Quench plates and foil can probably wait until you are using stainless, but a jar of antiscale paint might be worthwhile for the O1. Without it, you are quite likely to get more scaling/decarb with the air atmosphere in the oven than you did in the forge.

A judiciously-bent stainless steel welding rod makes a pretty good blade rack if you only make a few knives, and you can easily size it for your small folder blades.
 
On my kiln stand, I oversized it so that there is a 8 inch surface in front of the door. I have patio blocks on this surface for quench plates, the rack for placement, magnets for testing or tools. It's been helpful so the hot blade doesn't have to travel far.

Regarding pliers - make sure that they don't have a plastic handle extending too far forward. In higher heats (>1800F), the air coming out of the kiln will melt them. I use blacksmithing tongs which are steel the whole length.

Otherwise, I have done quite a few heats in my basement with my kiln with no issue.
 
The kiln itself should cause no real problem: in the other thread, you said you were using O1, so the oil quench is likely to be the biggest hazard by some margin. A good lid for the quench tank is pretty much essential.

Personally, I stick to the great outdoors for oil quenching.

Quench plates and foil can probably wait until you are using stainless, but a jar of antiscale paint might be worthwhile for the O1. Without it, you are quite likely to get more scaling/decarb with the air atmosphere in the oven than you did in the forge.

A judiciously-bent stainless steel welding rod makes a pretty good blade rack if you only make a few knives, and you can easily size it for your small folder blades.

So with the anti scaling compound painted on, I don't have to use SS foil with 01?
 
You even can't use foil for low-alloy / carbon steels.
Search for : Bimetallic corrosion .

Btw. using hi temp kilns in basement is PROHIBITED.
Or you seriously want in couple of years test your health insurance.
 
You even can't use foil for low-alloy / carbon steels.
Search for : Bimetallic corrosion .

Btw. using hi temp kilns in basement is PROHIBITED.
Or you seriously want in couple of years test your health insurance.

I can see the danger of the kiln in the basement, but what will it do to my health?
I also work at a school and we have kilns inside in three different buildings.
 
If funds allow, spending an extra $50-75 on a separate TC and reading unit will always provide a reference to the controller PID its readout.

Other things are:
A door interlock

Robust build and parts ,like 40 amp SSRs with large heat sinks, etc.
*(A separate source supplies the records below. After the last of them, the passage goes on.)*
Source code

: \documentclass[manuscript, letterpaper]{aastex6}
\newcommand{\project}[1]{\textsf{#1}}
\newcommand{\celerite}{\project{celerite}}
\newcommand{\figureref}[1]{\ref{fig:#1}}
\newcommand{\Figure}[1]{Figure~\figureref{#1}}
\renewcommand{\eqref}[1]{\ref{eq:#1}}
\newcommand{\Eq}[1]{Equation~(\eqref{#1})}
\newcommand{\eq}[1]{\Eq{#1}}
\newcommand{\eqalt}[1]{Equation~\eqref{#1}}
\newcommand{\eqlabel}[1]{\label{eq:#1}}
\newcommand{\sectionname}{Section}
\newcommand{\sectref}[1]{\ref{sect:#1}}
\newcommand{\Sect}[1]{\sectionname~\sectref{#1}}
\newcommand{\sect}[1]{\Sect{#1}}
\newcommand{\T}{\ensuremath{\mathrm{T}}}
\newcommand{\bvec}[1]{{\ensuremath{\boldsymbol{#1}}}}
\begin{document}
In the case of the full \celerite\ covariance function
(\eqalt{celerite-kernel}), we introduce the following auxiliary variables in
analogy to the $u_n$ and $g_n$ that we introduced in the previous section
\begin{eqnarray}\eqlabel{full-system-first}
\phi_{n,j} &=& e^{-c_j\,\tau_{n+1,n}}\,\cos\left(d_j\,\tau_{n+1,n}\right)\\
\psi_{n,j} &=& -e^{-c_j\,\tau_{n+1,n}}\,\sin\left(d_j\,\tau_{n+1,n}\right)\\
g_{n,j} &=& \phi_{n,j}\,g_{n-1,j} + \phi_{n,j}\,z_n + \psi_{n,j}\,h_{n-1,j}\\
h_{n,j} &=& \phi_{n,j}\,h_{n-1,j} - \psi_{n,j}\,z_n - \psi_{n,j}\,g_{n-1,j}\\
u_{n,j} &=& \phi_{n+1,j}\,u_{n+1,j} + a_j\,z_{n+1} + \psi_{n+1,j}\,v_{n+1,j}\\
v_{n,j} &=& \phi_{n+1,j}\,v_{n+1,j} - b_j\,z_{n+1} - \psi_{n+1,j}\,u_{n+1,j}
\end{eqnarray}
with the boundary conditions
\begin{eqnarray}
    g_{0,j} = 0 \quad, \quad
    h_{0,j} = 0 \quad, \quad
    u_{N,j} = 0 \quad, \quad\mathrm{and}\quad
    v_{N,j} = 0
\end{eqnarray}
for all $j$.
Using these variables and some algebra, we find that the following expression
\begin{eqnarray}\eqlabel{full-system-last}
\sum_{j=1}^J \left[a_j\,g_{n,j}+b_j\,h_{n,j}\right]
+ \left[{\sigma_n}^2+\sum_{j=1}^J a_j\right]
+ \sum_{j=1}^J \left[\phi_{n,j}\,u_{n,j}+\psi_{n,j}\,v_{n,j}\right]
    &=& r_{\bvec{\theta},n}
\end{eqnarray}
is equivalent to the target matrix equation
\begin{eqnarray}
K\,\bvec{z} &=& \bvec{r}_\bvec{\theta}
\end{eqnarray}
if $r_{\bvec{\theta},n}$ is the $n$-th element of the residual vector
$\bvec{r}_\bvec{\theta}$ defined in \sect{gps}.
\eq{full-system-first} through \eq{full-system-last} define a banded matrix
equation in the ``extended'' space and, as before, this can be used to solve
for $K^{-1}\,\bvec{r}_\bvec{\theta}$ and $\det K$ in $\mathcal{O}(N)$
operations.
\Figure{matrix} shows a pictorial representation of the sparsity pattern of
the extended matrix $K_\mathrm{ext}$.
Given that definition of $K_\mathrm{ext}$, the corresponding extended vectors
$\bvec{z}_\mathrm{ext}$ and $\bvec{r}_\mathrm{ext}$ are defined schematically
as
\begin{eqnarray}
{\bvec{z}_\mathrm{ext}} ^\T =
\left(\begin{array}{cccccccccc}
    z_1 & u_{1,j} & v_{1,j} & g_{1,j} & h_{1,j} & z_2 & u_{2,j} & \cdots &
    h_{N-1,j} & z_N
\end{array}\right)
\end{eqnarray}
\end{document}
If your build allows it, adding an outer shell of 1" inswool around the unit with a metal or foil jacket will help with the problem of hot oven exteriors.



For the dreamer of large dreams:
If someone decides to build the ultimate HT oven, build an over/under two oven unit. It isn't all that much more than stacking two units, but you build only one shell. Stack the ceiling/floor bricks between the chambers on their side to provide more thickness between the units. Separate controllers will be needed, but that isn't too much extra. Set one for 400F and the other for 1475F when doing 1095 HT, or set them at 1950F and 1400F for stainless. When you pull the blade from the pre-heat unit, set it to 400F and let it start to cool. By the time the soak/quench/cryo is done, the temper oven will be about to 400F.